Two connected statistics will deepen this anxiety: 8% of respondents had received regulated financial advice in the year to May 2022, up from 6.2% five years ago. Sound good?

Well, more than half of those surveyed had stopped saving and investing altogether because of the cost-of-living crisis. While not all saving and investing is long term, when faced with a client worried about a retirement saving shortfall, most IFAs would probably recommend some form of equity exposure.

An interesting corollary to the low takeup of financial advice is the increasing number of people (nearly 30%) seeking financial “support” from publicly-available information.

The FCA includes official sites such as Citizens Advice as well as Which?/MoneySavingExpert in this definition, alongside the media and even friends or family. While the regulator is concerned about “influencers” using social media to flog bad products or scams, it passes no judgment on more legitimate sources of information.
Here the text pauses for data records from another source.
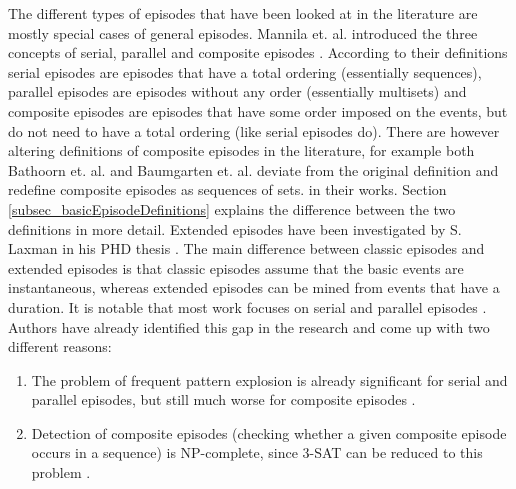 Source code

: The different types of episodes that have been looked at in the literature are mostly special cases of general episodes. Mannila et. al. introduced the three concepts of serial, parallel and composite episodes \cite{mannila1995discovering}. According to their definitions serial episodes are episodes that have a total ordering (essentially sequences), parallel episodes are episodes without any order (essentially multisets) and composite episodes are episodes that have some order imposed on the events, but do not need to have a total ordering (like serial episodes do). There are however altering definitions of composite episodes in the literature, for example both Bathoorn et. al. \cite{bathoorn2007finding} and Baumgarten et. al. \cite{baumgarten2003tree} deviate from the original definition and redefine composite episodes as sequences of sets. in their works. Section \ref{subsec_basicEpisodeDefinitions} explains the difference between the two definitions in more detail. Extended episodes have been investigated by S. Laxman in his PHD thesis \cite{laxman2006discovering}. The main difference between classic episodes and extended episodes is that classic episodes assume that the basic events are instantaneous, whereas extended episodes can be mined from events that have a duration. It is notable that most work focuses on serial and parallel episodes \cite{mannila1995discovering} \cite{mannila1997discovery} \cite{laxman2006discovering} \cite{laxman2007fast}. Authors have already identified this gap in the research and come up with two different reasons:
\begin{enumerate}
	\item The problem of frequent pattern explosion is already significant for serial and parallel episodes, but still much worse for composite episodes \cite{bathoorn2007finding}.
	\item Detection of composite episodes (checking whether a given composite episode occurs in a sequence) is NP-complete, since 3-SAT can be reduced to this problem \cite{tatti2011mining}.
\end{enumerate}

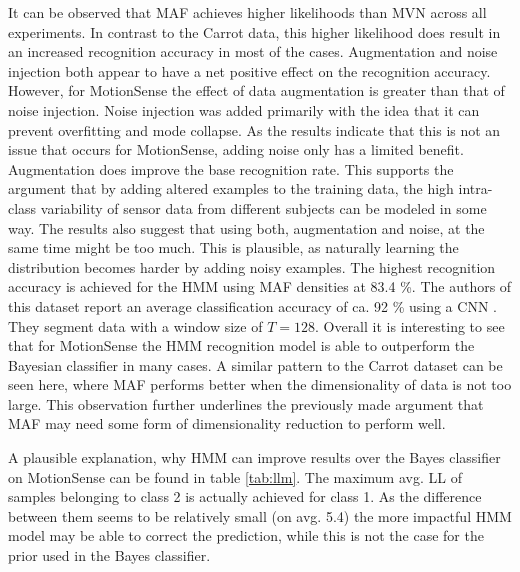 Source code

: \documentclass[11pt,titlepage,oneside,openany]{book}
\begin{document}
\noindent It can be observed that MAF achieves higher likelihoods than MVN across all experiments. In contrast to the Carrot data, this higher likelihood does result in an increased recognition accuracy in most of the cases. Augmentation and noise injection both appear to have a net positive effect on the recognition accuracy. However, for MotionSense the effect of data augmentation is greater than that of noise injection. Noise injection was added primarily with the idea that it can prevent overfitting and mode collapse. As the results indicate that this is not an issue that occurs for MotionSense, adding noise only has a limited benefit. Augmentation does improve the base recognition rate. This supports the argument that by adding altered examples to the training data, the high intra-class variability of sensor data from different subjects can be modeled in some way. The results also suggest that using both, augmentation and noise, at the same time might be too much. This is plausible, as naturally learning the distribution becomes harder by adding noisy examples. The highest recognition accuracy is achieved for the HMM using MAF densities at 83.4 \%. The authors of this dataset report an average classification accuracy of ca. 92 \% using a CNN \cite{malekzadeh_mobile_2019}. They segment data with a window size of $T=128$. Overall it is interesting to see that for MotionSense the HMM recognition model is able to outperform the Bayesian classifier in many cases. A similar pattern to the Carrot dataset can be seen here, where MAF performs better when the dimensionality of data is not too large. This observation further underlines the previously made argument that MAF may need some form of dimensionality reduction to perform well.

A plausible explanation, why HMM can improve results over the Bayes classifier on MotionSense can be found in table \ref{tab:llm}. The maximum avg. LL of samples belonging to class 2 is actually achieved for class 1. As the difference between them seems to be relatively small (on avg. 5.4) the more impactful HMM model may be able to correct the prediction, while this is not the case for the prior used in the Bayes classifier.
\end{document}

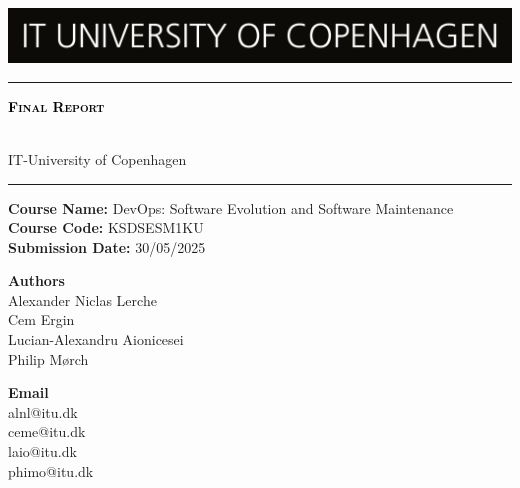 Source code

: \begin{titlepage}

\centering
\includegraphics[width=\textwidth]{images/FrontPage/ITU_logo_en.jpg}
	\textcolor{black}{\rule{\linewidth}{1pt}} \par
     {\scshape\Huge\bfseries \textcolor{black}{Final Report}\par} 
	\vspace{1pt} { \\ 
	IT-University of Copenhagen \par}
	\textcolor{black}{\rule{\linewidth}{1pt}} \par
	\vspace*{0.25cm}
 \textbf{Course Name:} DevOps: Software Evolution and Software Maintenance\\
\textbf{Course Code:} KSDSESM1KU\\
\textbf{Submission Date:} 30/05/2025\\
 
\vspace*{1cm}
 
\begin{minipage}{0.75\textwidth}
    \begin{flushleft}
        \textbf{Authors}\\
        Alexander Niclas Lerche\\
        Cem Ergin\\
        Lucian-Alexandru Aionicesei\\
        Philip Mørch
    \end{flushleft}
    \end{minipage}
    \begin{minipage}{0.20\textwidth}
    \begin{flushright}
        \textbf{Email}\\
        alnl@itu.dk\\
        ceme@itu.dk\\
        laio@itu.dk\\
        phimo@itu.dk
    \end{flushright}
\end{minipage}

\end{titlepage}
What is the Consumer Duty?

The Consumer Duty launches on July 31 and the FCA is keen to frame its survey’s findings as evidence of why it’s needed. Sat in front of MPs last week, Nikhil Rathi and Ashley Alder, the FCA’s chief executive and chairman respectively, were keen to stress how dramatic and wide-ranging the Duty will be.

According to Alder, the switchover next week “implies a lot of change” and will help support consumers. Financial firms have been readying for next week by making sure their processes comply with the FCA’s aims, whether through staff training or process updates.

According to the FCA, the Duty “requires firms to act in good faith towards retail customers, avoid foreseeable harm, and enable and support retail customers to pursue their financial objectives”. This is not just a question of financial companies “improving their customer service” by reducing call wait times, although that would of course be nice.

Companies will be expected to: provide helpful and responsive customer service; equip their customers to make good decisions through communications people can understand; and provide products and services that meet consumers’ needs and work as expected.

They will also have to explain and justify their pricing decision, answering questions like: does this product offer fair value and why?